■ Directions for this task ■
Count how many lines below include the string "ignored", and give that number without anything else.

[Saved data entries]
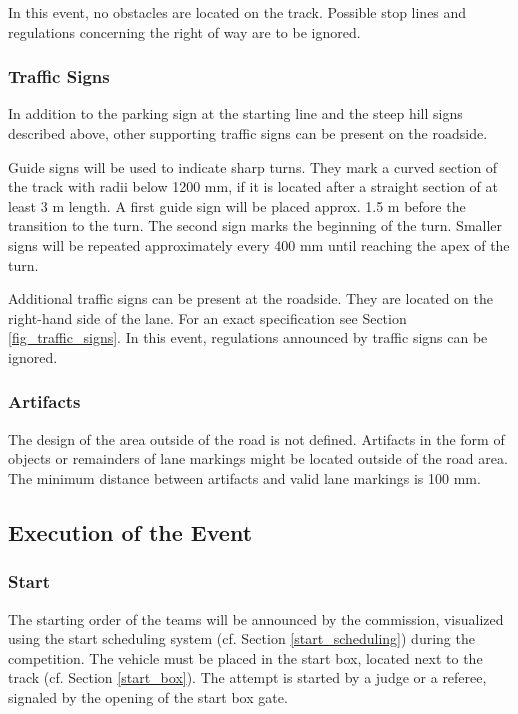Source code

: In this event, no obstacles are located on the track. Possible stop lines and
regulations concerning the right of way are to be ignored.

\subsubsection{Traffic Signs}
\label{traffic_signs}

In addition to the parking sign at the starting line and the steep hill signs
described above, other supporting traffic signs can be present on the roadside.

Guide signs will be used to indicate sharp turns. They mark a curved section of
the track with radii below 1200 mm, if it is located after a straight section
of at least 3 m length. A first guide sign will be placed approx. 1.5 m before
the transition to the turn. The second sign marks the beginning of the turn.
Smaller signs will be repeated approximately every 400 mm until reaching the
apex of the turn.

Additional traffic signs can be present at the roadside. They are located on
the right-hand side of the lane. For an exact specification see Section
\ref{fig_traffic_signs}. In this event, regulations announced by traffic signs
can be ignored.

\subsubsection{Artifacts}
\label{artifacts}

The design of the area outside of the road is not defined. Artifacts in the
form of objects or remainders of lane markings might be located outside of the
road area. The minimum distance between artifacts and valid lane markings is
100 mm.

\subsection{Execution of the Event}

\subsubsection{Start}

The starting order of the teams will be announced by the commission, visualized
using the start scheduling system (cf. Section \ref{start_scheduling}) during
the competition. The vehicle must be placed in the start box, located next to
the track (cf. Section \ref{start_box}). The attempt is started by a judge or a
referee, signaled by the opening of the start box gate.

* * *

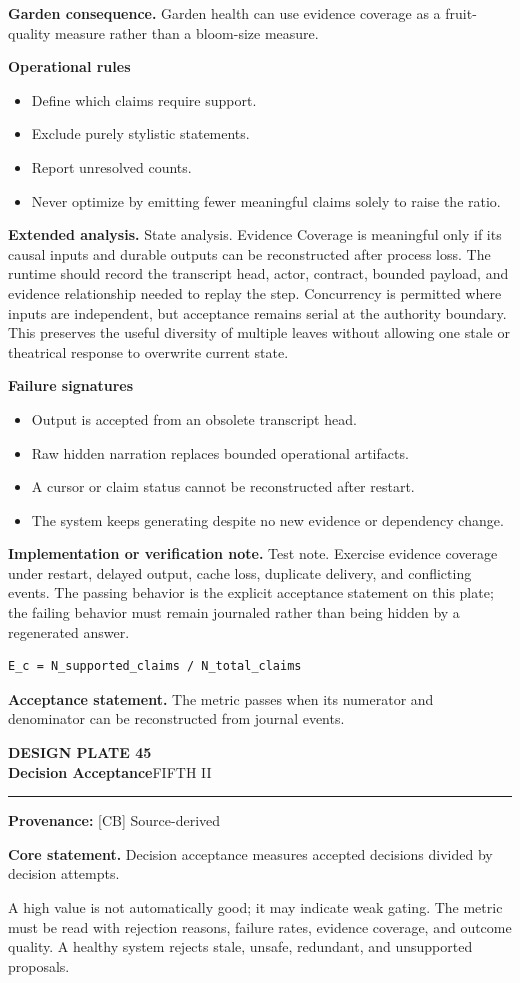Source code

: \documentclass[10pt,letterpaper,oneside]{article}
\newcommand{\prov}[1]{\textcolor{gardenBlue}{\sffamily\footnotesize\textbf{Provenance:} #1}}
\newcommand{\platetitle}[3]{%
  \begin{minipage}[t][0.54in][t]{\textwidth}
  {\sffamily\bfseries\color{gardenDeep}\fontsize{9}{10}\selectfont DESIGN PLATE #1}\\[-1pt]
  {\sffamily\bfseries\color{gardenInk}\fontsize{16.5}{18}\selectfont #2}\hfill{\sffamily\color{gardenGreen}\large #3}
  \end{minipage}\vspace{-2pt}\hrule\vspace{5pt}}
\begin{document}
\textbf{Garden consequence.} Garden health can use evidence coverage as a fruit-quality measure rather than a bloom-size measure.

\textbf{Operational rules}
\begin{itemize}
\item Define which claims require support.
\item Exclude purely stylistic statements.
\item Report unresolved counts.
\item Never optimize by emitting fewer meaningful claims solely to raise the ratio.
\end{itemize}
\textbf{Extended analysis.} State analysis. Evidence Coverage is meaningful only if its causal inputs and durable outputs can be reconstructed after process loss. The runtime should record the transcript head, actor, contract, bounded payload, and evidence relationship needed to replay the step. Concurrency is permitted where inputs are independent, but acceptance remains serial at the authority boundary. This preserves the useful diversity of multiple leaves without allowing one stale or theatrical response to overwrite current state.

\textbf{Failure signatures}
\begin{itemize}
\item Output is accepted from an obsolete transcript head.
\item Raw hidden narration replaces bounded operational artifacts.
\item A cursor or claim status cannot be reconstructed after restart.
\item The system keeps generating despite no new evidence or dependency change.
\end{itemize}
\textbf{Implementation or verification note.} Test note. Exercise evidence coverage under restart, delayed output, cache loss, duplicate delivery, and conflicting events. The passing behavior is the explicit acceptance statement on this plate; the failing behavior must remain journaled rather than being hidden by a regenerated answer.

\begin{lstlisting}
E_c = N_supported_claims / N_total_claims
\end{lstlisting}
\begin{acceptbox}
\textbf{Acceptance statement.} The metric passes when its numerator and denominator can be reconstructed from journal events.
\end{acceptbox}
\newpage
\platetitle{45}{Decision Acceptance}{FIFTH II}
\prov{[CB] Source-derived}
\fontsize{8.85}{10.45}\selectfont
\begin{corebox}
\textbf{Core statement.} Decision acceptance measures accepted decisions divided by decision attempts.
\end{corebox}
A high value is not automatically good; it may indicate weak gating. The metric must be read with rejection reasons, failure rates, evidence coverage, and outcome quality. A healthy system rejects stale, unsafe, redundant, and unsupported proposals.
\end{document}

* * *

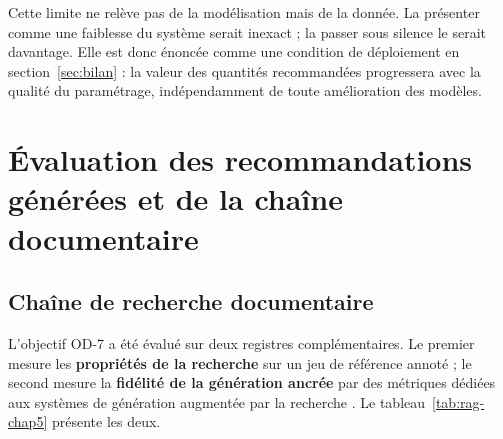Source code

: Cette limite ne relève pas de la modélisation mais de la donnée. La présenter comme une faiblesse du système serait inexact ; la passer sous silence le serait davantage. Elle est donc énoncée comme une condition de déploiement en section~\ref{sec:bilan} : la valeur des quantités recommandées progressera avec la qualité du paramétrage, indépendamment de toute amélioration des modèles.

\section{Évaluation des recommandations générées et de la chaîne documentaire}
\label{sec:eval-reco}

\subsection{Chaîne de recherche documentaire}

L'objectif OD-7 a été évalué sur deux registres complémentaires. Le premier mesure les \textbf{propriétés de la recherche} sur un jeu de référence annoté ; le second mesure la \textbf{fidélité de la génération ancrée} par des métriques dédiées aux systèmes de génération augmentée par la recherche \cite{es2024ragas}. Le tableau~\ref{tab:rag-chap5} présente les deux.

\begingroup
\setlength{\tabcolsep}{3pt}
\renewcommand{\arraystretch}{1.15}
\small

■ Answer section ■
2